> In your case you also delete if the value is not null and if the value 
> not-equals "deleteme", right? Ie, you use non-tombstone records as deletes 
> what is just not allowed/supported.

The "deleteme" String was only for testing, the issue also happens without it, 
i.e. if there is a "real" tombstone with `value == null` on the input topic.
I do use the input topic as a changelog for my global table. tombstones are 
sent directly to that topic from a kafka streams operation before the actual 
store.

> I cannot explain why all() and get(key) actually give you different
result with respect to `key`. If a key is resurrected during a restore,
both method should return it. Not sure why `get(key)` returns `null`
even if `all()` contains the key... I would rather expect that both
return the resurrected key.

That's why I think this is different from KAFKA-7663.
The **foo.bar.globaltopic** topic currently looks like this
|timestamp|key|value|
|2022-08-10T14:23:51.768|foo|foo|
|2022-08-10T14:23:51.836|foo|foo|
|2022-08-10T14:23:52.126|bar|bar|
|2022-08-10T14:23:52.398|foo|foo|
|2022-08-10T14:23:53.353|bar|bar|
|2022-08-10T14:23:53.098|foo|<null>|
|2022-08-10T14:23:54.367|bar|bar|

After I delete the kafka-streams.state.dir and restart the application, I get
store.get("foo") -> null
store.get("bar") -> "bar"
store.all() -> "foo" and "bar"

Hope that explains it better.

- Patrick




Patrick D’Addona
Senior Lead IT Architect


Mobile: +49 151 544 22 161
patrick.dadd...@maibornwolff.de
Theresienhöhe 13, 80339 München

MaibornWolff GmbH, Theresienhoehe 13, D-80339 Munich, Germany
www.maibornwolff.de, Phone +49 89 544 253 000
USt-ID DE 129 299 525, Munich District Court HRB 98058
Managing Directors: Volker Maiborn, Holger Wolff, Alexander Hofmann,
Florian Theimer, Marcus Adlwart, Dr. Martina Beck, Christian Loos.
____________________________________________________________

________________________________
From: Matthias J. Sax <mj...@apache.org>
Sent: Friday, December 9, 2022 01:11
To: dev@kafka.apache.org <dev@kafka.apache.org>
Subject: Re: [Streams] GlobalStateManagerImpl#restoreState locally restores 
previously deleted records

> The way I see it, KAFKA-7663 says, "a global store will be exactly the input 
> topic after restore, regardless of the processor"

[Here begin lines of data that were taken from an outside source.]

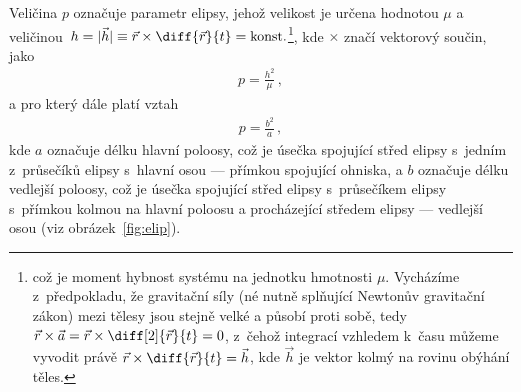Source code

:\documentclass[A4paper, 12pt, oneside]{book}
\begin{document}
Veličina $p$ označuje parametr elipsy, jehož velikost je určena hodnotou $\mu$ a veličinou~$h=|\vec{h}| \equiv \vec{r}\times\diff{\vec{r}}{t}={\rm konst.}$\footnote{což je  moment hybnost systému na jednotku hmotnosti $\mu$. Vycházíme z~předpokladu, že gravitační síly (né nutně splňující Newtonův gravitační zákon) mezi tělesy jsou stejně velké a působí proti sobě, tedy $\vec{r}\times\vec{a}=\vec{r}\times\diff[2]{\vec{r}}{t}=0$, z~čehož integrací vzhledem k~času můžeme vyvodit právě $\vec{r}\times\diff{\vec{r}}{t}=\vec{h}$, kde $\vec{h}$ je vektor kolmý na rovinu obýhání těles.}, kde $\times$ značí vektorový součin, jako
\begin{align}
	p=\frac{h^2}{\mu}\,,
\end{align}
a pro který dále platí vztah
\begin{align}
	p=\frac{b^2}{a}\,,
\end{align}
kde $a$ označuje délku hlavní poloosy, což je úsečka spojující střed elipsy s~jedním z~průsečíků elipsy s~hlavní osou --- přímkou spojující ohniska, a $b$ označuje délku vedlejší poloosy, což je úsečka spojující střed elipsy s~průsečíkem elipsy s~přímkou kolmou na hlavní poloosu a procházející středem elipsy --- vedlejší osou (viz obrázek~\ref{fig:elip}).
\end{document}
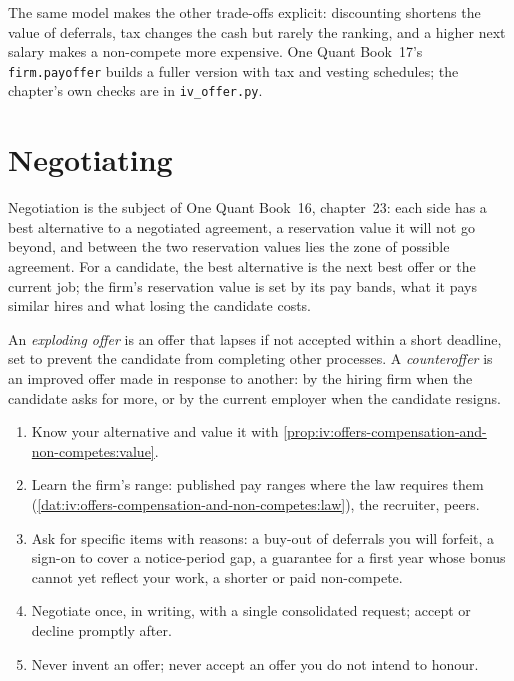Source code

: The same model makes the other trade-offs explicit: discounting shortens the value of deferrals, tax changes
the cash but rarely the ranking, and a higher next salary makes a non-compete more expensive. One Quant
Book~17's \texttt{firm.payoffer} builds a fuller version with tax and vesting schedules; the chapter's own
checks are in \texttt{iv\_offer.py}.

\section{Negotiating}

Negotiation is the subject of One Quant Book~16, chapter~23: each side has a best alternative to a negotiated
agreement, a reservation value it will not go beyond, and between the two reservation values lies the zone of
possible agreement. For a candidate, the best alternative is the next best offer or the current job; the
firm's reservation value is set by its pay bands, what it pays similar hires and what losing the candidate
costs.

\begin{definition}\label{def:iv:offers-compensation-and-non-competes:exploding}
An \emph{exploding offer} is an offer that lapses if not accepted within a short
deadline, set to prevent the candidate from completing other processes. A \emph{counteroffer}
is an improved offer made in response to another: by the hiring firm when the candidate asks for more, or by
the current employer when the candidate resigns.
\end{definition}

\begin{method}\label{met:iv:offers-compensation-and-non-competes:negotiate}
\begin{enumerate}
\item Know your alternative and value it with \cref{prop:iv:offers-compensation-and-non-competes:value}.
\item Learn the firm's range: published pay ranges where the law requires them
(\cref{dat:iv:offers-compensation-and-non-competes:law}), the recruiter, peers.
\item Ask for specific items with reasons: a buy-out of deferrals you will forfeit, a sign-on to cover a
notice-period gap, a guarantee for a first year whose bonus cannot yet reflect your work, a shorter or paid
non-compete.
\item Negotiate once, in writing, with a single consolidated request; accept or decline promptly after.
\item Never invent an offer; never accept an offer you do not intend to honour.
\end{enumerate}
\end{method}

Not sure what you mean by this? The issue the tickets describe is, that
if you don't do a plain `put(key,value)` in your processor, stuff breaks
right now. (Note that `delete(key)` and `put(key,null)` is the same).


It's a known issue, bad API, and also bad documentation on our side, and
I guess you can call it a bug if you wish. However, you can only use
tombstones as deletes right now. Thus, what you do "wrong" is

> if (record.value() == null == record.value().equals("deleteme")) {
>             store.delete(record.key());
>         }

In your case you also delete if the value is not null and if the value
not-equals "deleteme", right? Ie, you use non-tombstone records as
deletes what is just not allowed/supported.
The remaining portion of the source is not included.